→ GIVEN ENTRIES:
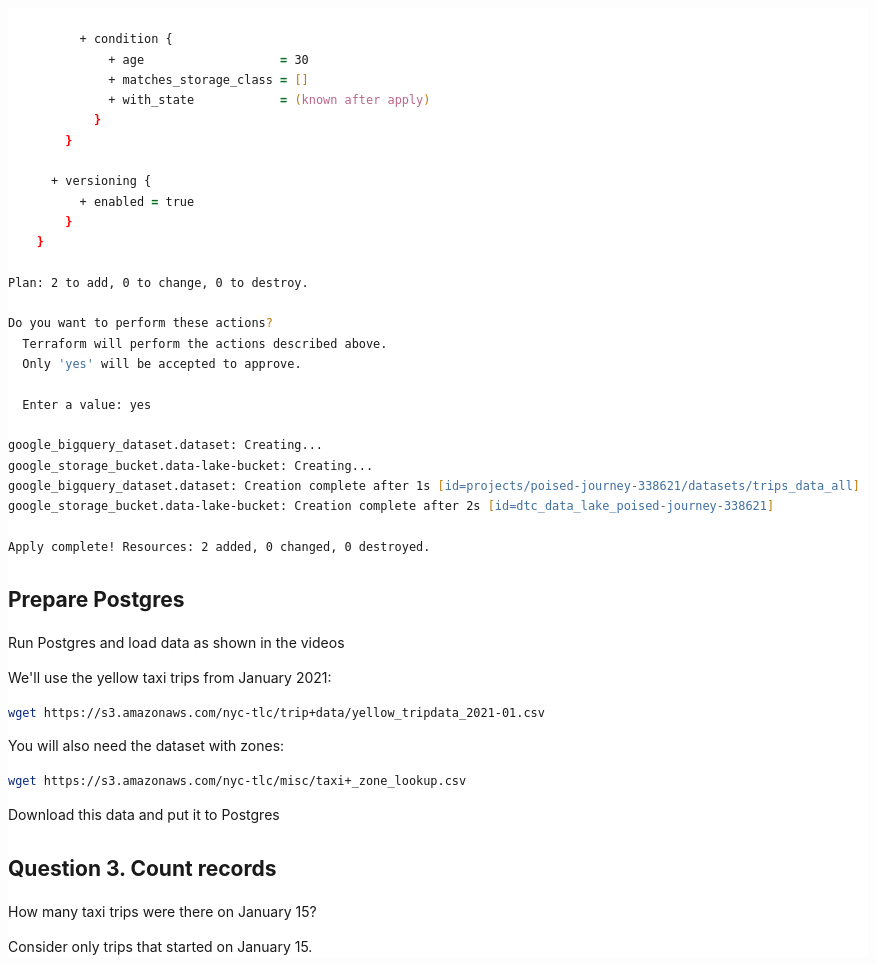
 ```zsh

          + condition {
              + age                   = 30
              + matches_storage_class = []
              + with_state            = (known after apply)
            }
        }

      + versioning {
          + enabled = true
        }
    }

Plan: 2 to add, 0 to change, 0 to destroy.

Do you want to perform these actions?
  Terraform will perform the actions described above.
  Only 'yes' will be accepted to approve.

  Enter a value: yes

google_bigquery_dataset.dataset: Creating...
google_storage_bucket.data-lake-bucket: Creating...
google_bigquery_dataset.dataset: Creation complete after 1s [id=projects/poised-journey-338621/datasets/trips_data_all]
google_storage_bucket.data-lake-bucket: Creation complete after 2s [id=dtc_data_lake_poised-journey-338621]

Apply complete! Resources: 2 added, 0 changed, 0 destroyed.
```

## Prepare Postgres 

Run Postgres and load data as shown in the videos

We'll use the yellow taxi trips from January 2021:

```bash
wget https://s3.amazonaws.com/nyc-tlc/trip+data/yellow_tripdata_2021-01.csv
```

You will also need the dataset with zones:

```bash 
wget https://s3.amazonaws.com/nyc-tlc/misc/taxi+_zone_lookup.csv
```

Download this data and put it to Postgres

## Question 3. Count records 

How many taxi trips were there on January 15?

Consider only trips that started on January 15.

---

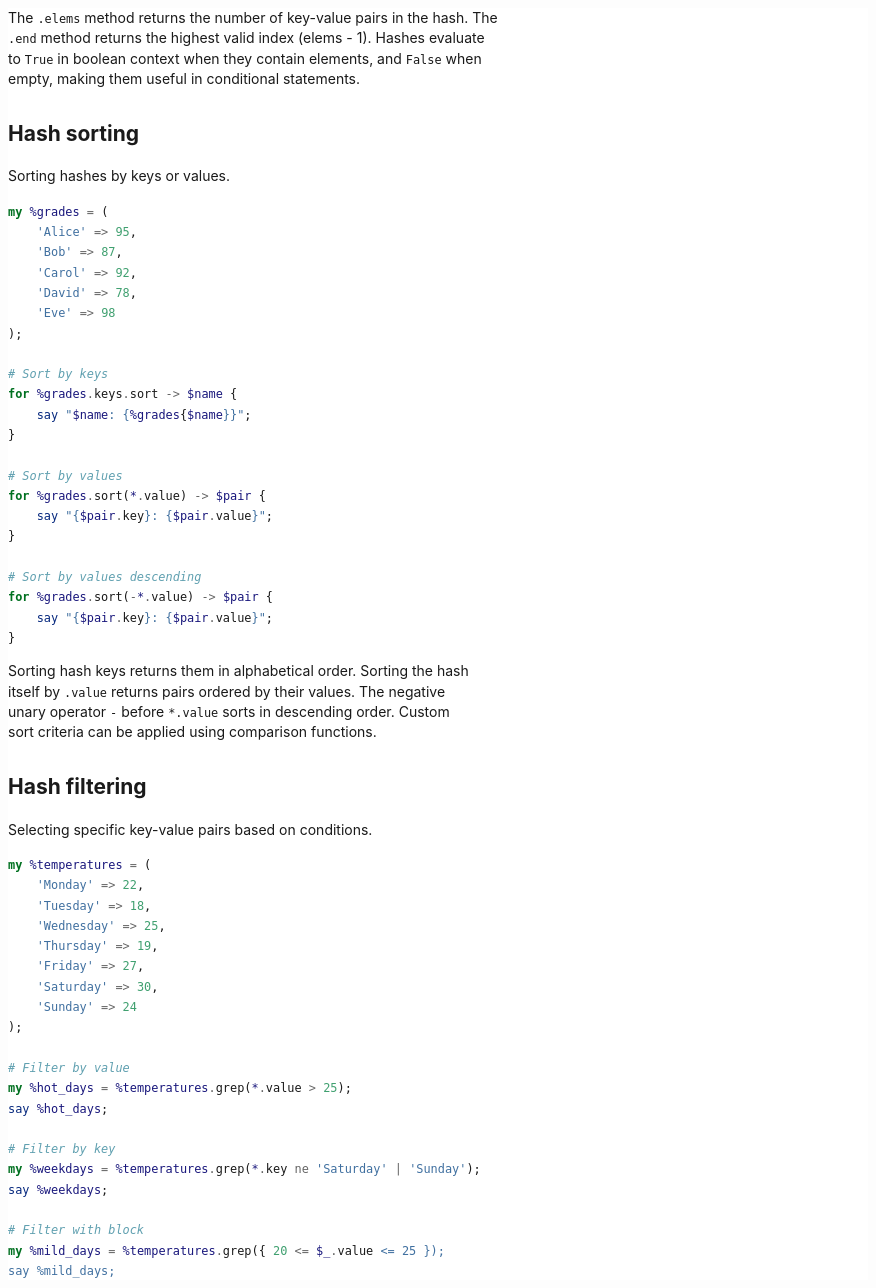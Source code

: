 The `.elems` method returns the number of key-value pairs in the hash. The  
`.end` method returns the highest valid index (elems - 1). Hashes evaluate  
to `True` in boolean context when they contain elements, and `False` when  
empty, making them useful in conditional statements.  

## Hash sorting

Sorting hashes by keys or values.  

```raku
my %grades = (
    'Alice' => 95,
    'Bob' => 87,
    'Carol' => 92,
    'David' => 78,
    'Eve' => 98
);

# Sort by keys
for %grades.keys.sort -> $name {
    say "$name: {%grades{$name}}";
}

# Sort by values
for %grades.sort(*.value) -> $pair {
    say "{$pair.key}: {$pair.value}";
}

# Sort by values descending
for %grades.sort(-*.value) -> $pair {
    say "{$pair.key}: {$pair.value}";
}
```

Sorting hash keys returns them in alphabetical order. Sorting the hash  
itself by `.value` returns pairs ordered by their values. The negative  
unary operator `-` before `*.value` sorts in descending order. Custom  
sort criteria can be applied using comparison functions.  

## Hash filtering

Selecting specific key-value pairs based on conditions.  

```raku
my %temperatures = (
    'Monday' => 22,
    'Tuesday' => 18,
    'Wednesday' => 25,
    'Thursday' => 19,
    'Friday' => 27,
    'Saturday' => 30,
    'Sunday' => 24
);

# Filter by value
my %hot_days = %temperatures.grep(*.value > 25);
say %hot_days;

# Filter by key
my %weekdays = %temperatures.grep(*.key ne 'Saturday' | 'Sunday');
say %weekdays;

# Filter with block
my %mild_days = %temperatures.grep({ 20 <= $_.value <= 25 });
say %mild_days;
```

==

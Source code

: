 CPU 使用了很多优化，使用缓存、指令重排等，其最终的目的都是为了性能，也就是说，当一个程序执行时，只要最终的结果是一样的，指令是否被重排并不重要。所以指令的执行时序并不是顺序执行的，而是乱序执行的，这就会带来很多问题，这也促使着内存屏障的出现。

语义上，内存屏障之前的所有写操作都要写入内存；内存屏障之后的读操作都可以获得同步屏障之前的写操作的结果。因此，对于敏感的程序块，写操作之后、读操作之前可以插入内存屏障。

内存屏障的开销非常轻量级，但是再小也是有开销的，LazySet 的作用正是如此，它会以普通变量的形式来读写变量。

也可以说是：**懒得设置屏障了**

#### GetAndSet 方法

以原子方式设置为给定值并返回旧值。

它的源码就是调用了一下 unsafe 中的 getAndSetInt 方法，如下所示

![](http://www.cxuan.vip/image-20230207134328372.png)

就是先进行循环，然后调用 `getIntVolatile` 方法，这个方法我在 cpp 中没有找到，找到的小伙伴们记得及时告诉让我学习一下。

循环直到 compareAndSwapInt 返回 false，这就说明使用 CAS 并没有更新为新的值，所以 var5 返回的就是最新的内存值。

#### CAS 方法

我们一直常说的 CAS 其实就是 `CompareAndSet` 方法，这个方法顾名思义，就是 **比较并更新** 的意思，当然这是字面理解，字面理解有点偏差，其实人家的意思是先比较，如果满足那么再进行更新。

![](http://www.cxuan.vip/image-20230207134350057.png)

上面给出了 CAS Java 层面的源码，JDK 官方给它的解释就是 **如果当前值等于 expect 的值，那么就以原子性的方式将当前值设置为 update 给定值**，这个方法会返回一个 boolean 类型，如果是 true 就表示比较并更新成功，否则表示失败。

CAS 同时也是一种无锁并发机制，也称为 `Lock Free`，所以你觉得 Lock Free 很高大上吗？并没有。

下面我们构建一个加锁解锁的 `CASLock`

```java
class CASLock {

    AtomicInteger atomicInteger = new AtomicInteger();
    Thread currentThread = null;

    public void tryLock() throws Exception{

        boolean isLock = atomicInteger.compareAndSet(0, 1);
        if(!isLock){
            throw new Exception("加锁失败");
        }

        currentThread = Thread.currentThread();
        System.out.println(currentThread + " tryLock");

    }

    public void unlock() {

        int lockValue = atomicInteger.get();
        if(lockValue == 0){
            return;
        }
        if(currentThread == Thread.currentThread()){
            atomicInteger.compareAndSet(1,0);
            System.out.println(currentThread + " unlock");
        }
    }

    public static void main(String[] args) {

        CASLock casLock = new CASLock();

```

→ REQUIRED WORK:
Note each line above that holds "keys", then copy all of them.

→ TASK RESPONSE:
Sorting hashes by keys or values.  
# Sort by keys
for %grades.keys.sort -> $name {
Sorting hash keys returns them in alphabetical order. Sorting the hash  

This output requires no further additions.